Monday 5 October 2015

North Foreland rain


Ramsgate was dreary and wet at nine am as we slowly motored out of the harbour in lumpy seas. We had decided to take the longer but safer route home north of the Margate sands, rather than the oddly named Overland route which takes you through some very shallow bits closer to the land. 

The wind was as promised. A force 5 south easterly. We started the journey rolling like a pig with only the foresail up, and the wind almost dead behind us. Past North Foreland  and north for a long time before we could turn left. 

At last we raised the main sail and started to sail properly. And from then on,  all the way home to Gillingham, we had a cracking sail. 
Sirena IV lifted her skirts and ran with the fine wind. Yes it was raining and the world was grey but our beloved boat showed her mettle.
With the tide in our favour she was racing along at 6, 7 and even 8 knots,  her sails perfectly balanced. Heeled over and creaming through the dark green seas. 

By five we reached the familiar outline of Gillingham, with the blue gasometer appearing out of the drizzle. We filled up with fuel to keep diesel bug at bay, and slowly made our way into our old berth. 
It had been three months and we had been to France twice, Dorset and the Solent as well as doing important work and family stuff.

More lovely days, and some hard, testing days on our beautiful thoroughbred boat. What an adventure we three have had.

S Foreland sunshine

A very pleasant little leg yesterday from Dover to Ramsgate. Blue sky, warm sun, little wind so motored up with the tide in less than 3hrs. The pic is South Foreland lighthouse. 

Dover Port Control have a tough job with frequent Ferries and lots of small boats commercial and leisure.  They very courteously got us straight out before a large incoming ferry and 2 outgoing ditto.
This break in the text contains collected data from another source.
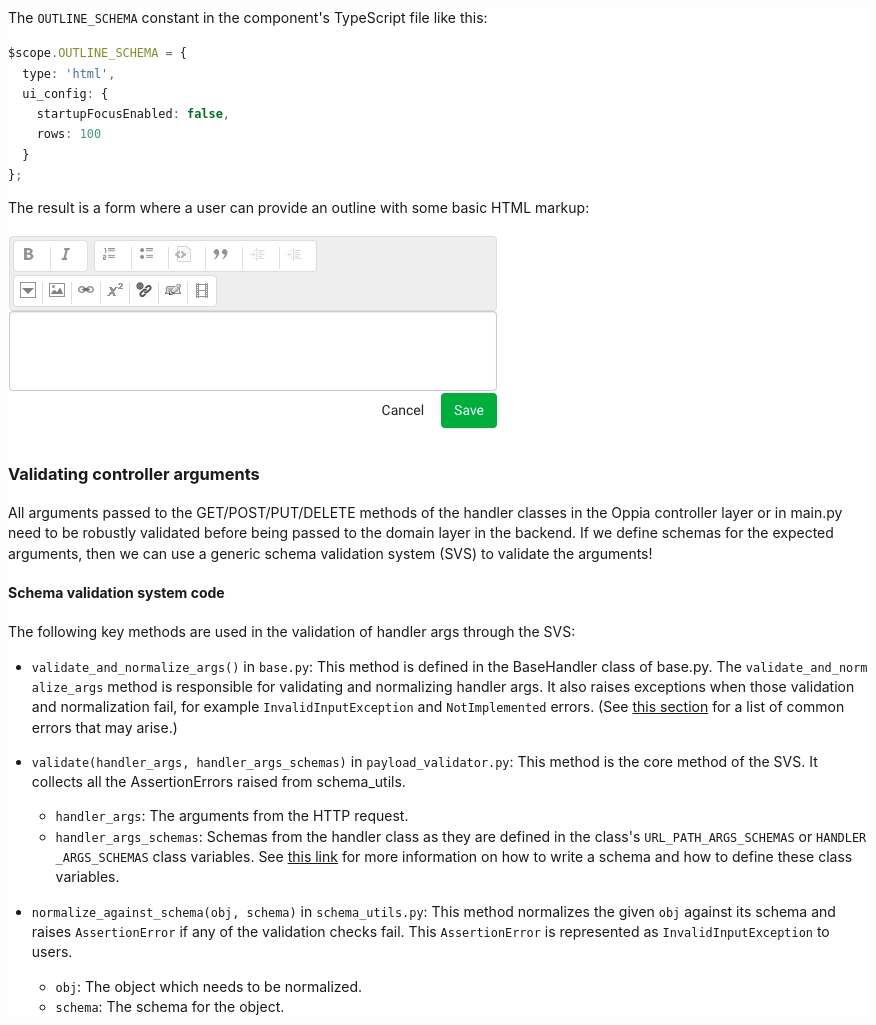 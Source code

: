 The `OUTLINE_SCHEMA` constant in the component's TypeScript file like this:

```ts
$scope.OUTLINE_SCHEMA = {
  type: 'html',
  ui_config: {
    startupFocusEnabled: false,
    rows: 100
  }
};
```

The result is a form where a user can provide an outline with some basic HTML markup:

![Screenshot of a chapter outline editor](images/schemaBasedEditor.png)

### Validating controller arguments

All arguments passed to the GET/POST/PUT/DELETE methods of the handler classes in the Oppia controller layer or in main.py need to be robustly validated before being passed to the domain layer in the backend. If we define schemas for the expected arguments, then we can use a generic schema validation system (SVS) to validate the arguments!

#### Schema validation system code

The following key methods are used in the validation of handler args through the SVS:

* `validate_and_normalize_args()` in `base.py`: This method is defined in the BaseHandler class of base.py. The `validate_and_normalize_args` method is responsible for validating and normalizing handler args. It also raises exceptions when those validation and normalization fail, for example `InvalidInputException` and `NotImplemented` errors. (See [this section](#common-errors-faced) for a list of common errors that may arise.)

* `validate(handler_args, handler_args_schemas)` in `payload_validator.py`: This method is the core method of the SVS. It collects all the AssertionErrors raised from schema_utils.
  * `handler_args`: The arguments from the HTTP request.
  * `handler_args_schemas`: Schemas from the handler class as they are defined in the class's `URL_PATH_ARGS_SCHEMAS` or `HANDLER_ARGS_SCHEMAS` class variables. See [this link](#how-to-write-validation-schema-for-handlers) for more information on how to write a schema and how to define these class variables.

* `normalize_against_schema(obj, schema)` in `schema_utils.py`: This method normalizes the given `obj` against its schema and raises `AssertionError` if any of the validation checks fail. This `AssertionError` is represented as `InvalidInputException` to users.
  * `obj`: The object which needs to be normalized.
  * `schema`: The schema for the object.
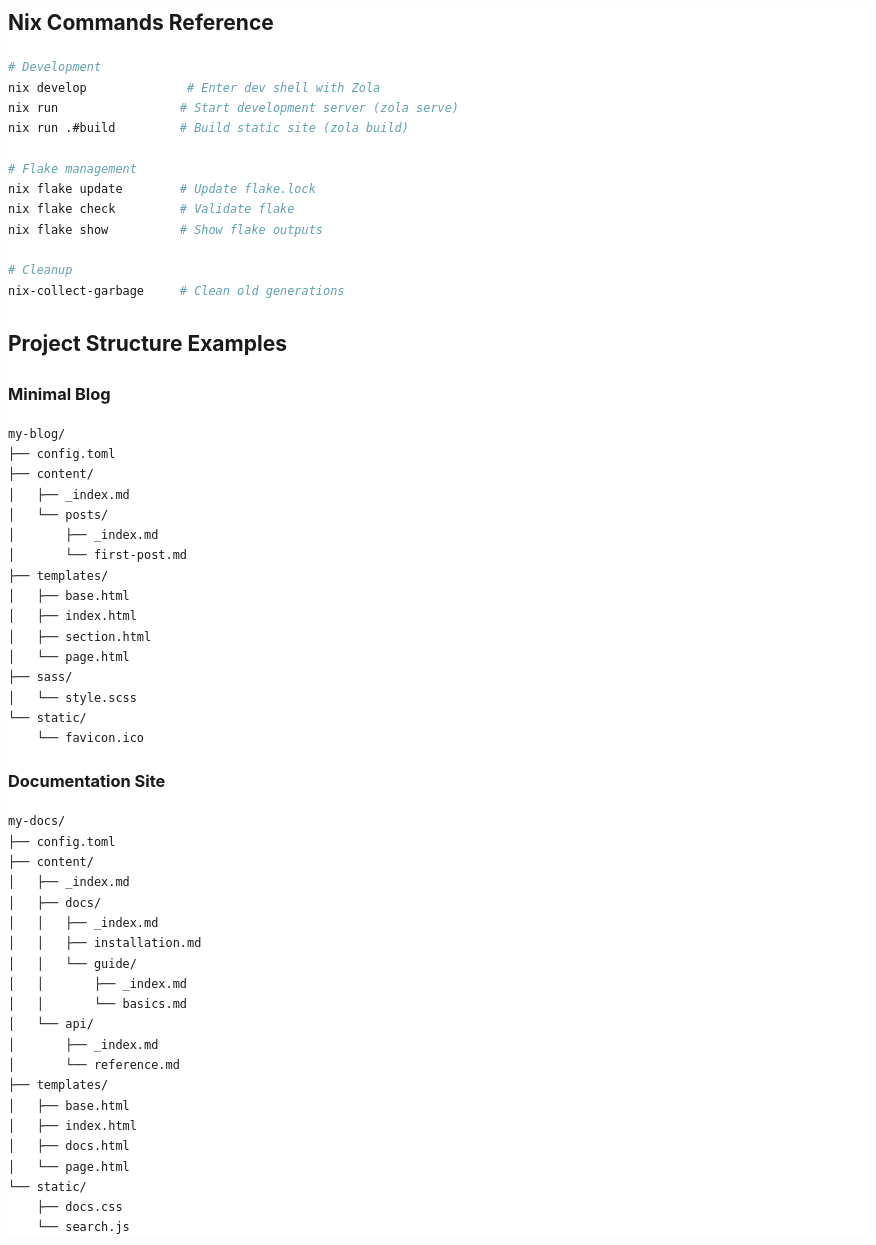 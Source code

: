 ## Nix Commands Reference

```bash
# Development
nix develop              # Enter dev shell with Zola
nix run                 # Start development server (zola serve)
nix run .#build         # Build static site (zola build)

# Flake management
nix flake update        # Update flake.lock
nix flake check         # Validate flake
nix flake show          # Show flake outputs

# Cleanup
nix-collect-garbage     # Clean old generations
```

## Project Structure Examples

### Minimal Blog
```
my-blog/
├── config.toml
├── content/
│   ├── _index.md
│   └── posts/
│       ├── _index.md
│       └── first-post.md
├── templates/
│   ├── base.html
│   ├── index.html
│   ├── section.html
│   └── page.html
├── sass/
│   └── style.scss
└── static/
    └── favicon.ico
```

### Documentation Site
```
my-docs/
├── config.toml
├── content/
│   ├── _index.md
│   ├── docs/
│   │   ├── _index.md
│   │   ├── installation.md
│   │   └── guide/
│   │       ├── _index.md
│   │       └── basics.md
│   └── api/
│       ├── _index.md
│       └── reference.md
├── templates/
│   ├── base.html
│   ├── index.html
│   ├── docs.html
│   └── page.html
└── static/
    ├── docs.css
    └── search.js
``` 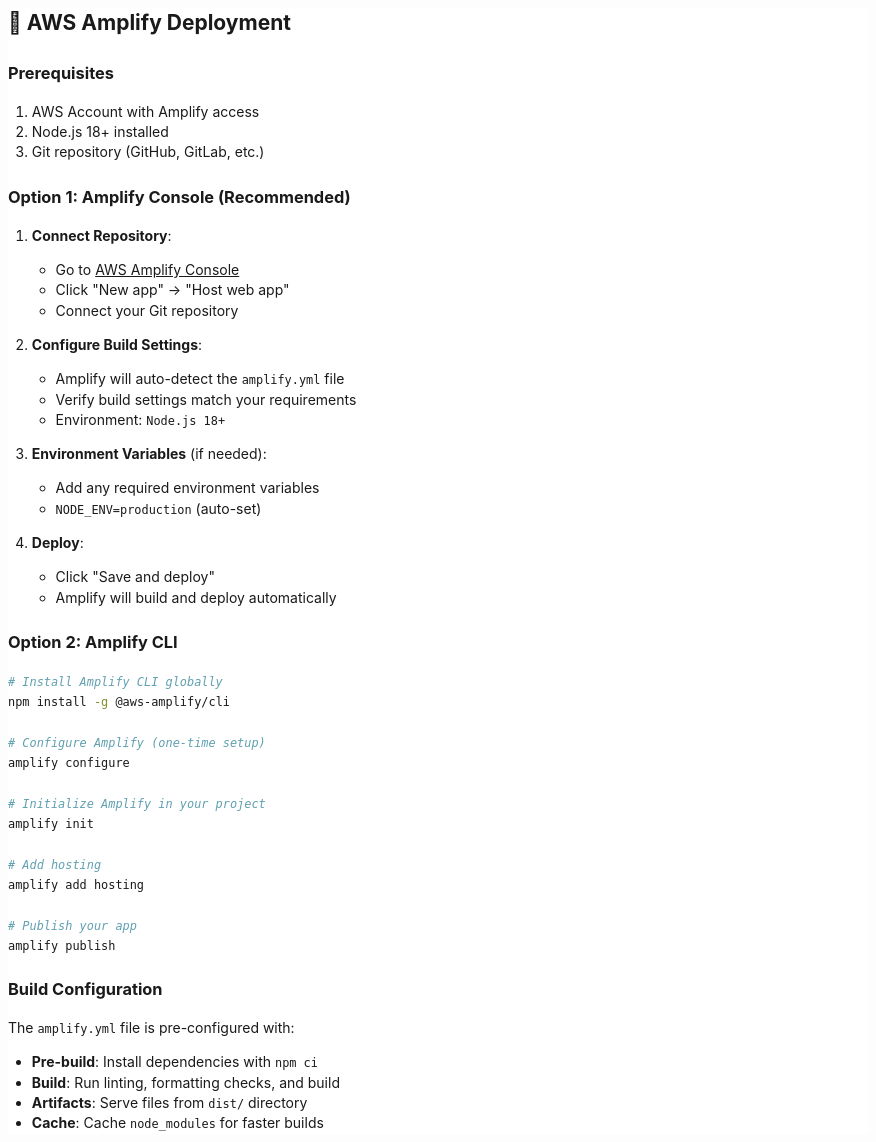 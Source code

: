 ## 🚀 AWS Amplify Deployment

### Prerequisites

1. AWS Account with Amplify access
2. Node.js 18+ installed
3. Git repository (GitHub, GitLab, etc.)

### Option 1: Amplify Console (Recommended)

1. **Connect Repository**:
   - Go to [AWS Amplify Console](https://console.aws.amazon.com/amplify/)
   - Click "New app" → "Host web app"
   - Connect your Git repository

2. **Configure Build Settings**:
   - Amplify will auto-detect the `amplify.yml` file
   - Verify build settings match your requirements
   - Environment: `Node.js 18+`

3. **Environment Variables** (if needed):
   - Add any required environment variables
   - `NODE_ENV=production` (auto-set)

4. **Deploy**:
   - Click "Save and deploy"
   - Amplify will build and deploy automatically

### Option 2: Amplify CLI

```bash
# Install Amplify CLI globally
npm install -g @aws-amplify/cli

# Configure Amplify (one-time setup)
amplify configure

# Initialize Amplify in your project
amplify init

# Add hosting
amplify add hosting

# Publish your app
amplify publish
```

### Build Configuration

The `amplify.yml` file is pre-configured with:

- **Pre-build**: Install dependencies with `npm ci`
- **Build**: Run linting, formatting checks, and build
- **Artifacts**: Serve files from `dist/` directory
- **Cache**: Cache `node_modules` for faster builds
Ramsgate Port Control on the other hand have very little to do as there are no longer any Ferries, just the Wind Farm work boats and people like us who are few at this time of year. You still have to go through the ritual of asking permission to enter and leave the harbour. We were the only yacht to arrive today ... "tie up where you like, mate".  

At 6pm we went up to the Royal Temple Yacht Club for a get.  In all our visits to Ramsgate we had not been. Very interesting history re royalty and the founding of the America's Cup. Stew on board much enjoyed and fell asleep early. 

Sunday 4 October 2015

Long leg to Dover

This is about yesterday 3 Oct.  Left Gosport at 0615 in what passes for dark in a busy port.  The only difficulty is spotting other boats, especially the yacht who had no navigation lights on - we advised him of this quite firmly. 

Passed through the Looe Channel with hardly a ripple at local slack water and the sky lightening. Sails all up and engine off, we had a lovely sail until the wind dropped as forecast. We were mentally prepared for a motoring delivery trip. 

Halfway across the 34nm straight line to Newhaven Lesley had a bright idea; conditions are benign, the autopilot is steering and we are feeling good so why not just keep going to Dover and save a day? A quick calculation of tide times and flows suggested we could just catch the slack point as it moves east up the channel and only have 4 hours of foul tide at the end maybe getting to Dover by 1am. Good call. Sorry Newhaven maybe another year. 

In the end we were just behind the slack, had more foul tide and got in with no drama at 0230. We did 2hr watches and slept during off watch to stay fresh. The wind never came back so the on watch consisted of keeping an eye on the engine and autopilot and looking for fishing boats and pot buoys (in the dark that's hard and impossible respectively).

It was our longest leg ever so far with just the two of us, 106nm in 20 hrs, 8 of which were in the dark. 

The pic is this morning in Dover Marina with lovely weather for one more day. 



Sent from Samsung Mobile on O2

Friday 2 October 2015

Down to the sea once more

Back to Gosport where Sirena IV has been safely moored (again) in Royal Clarence Marina. There is a forecast rumour that the strong easterlies will finally abate, so we can get her home via Dover to Gillingham. A delivery trip.

Sometimes you have to claw your way out of London though. Left Greenwich at 0830 heading to Waterloo having checked transport status. At O2 Jubilee line halted due to signal failure. Jumped into only cab with ano  chap to go Canary Wharf for DLR but Blackwall Tunnel jammed so jumped out of cab and walked back to Maze Hill. Due to London Bridge reconstruction cannot get train to Waterloo East, so train other way to Charlton to pick up train via Lewisham. Some delays & cancellations, through our own fault got on wrong train back to Maze Hill. Changed at Greenwich onto DLR to Lewisham where we heard that Bank had been closed, so good job we didn't go that way, and delays due to body on line at Waterloo East earlier. Eventually got to Waterloo 1.5 hours later than expected. Sometimes London seems to conspire against you. Luckily we don't have a tide to catch today, just some shopping, passage planning & pilotage, and a nice meal in the Pump House by the marina.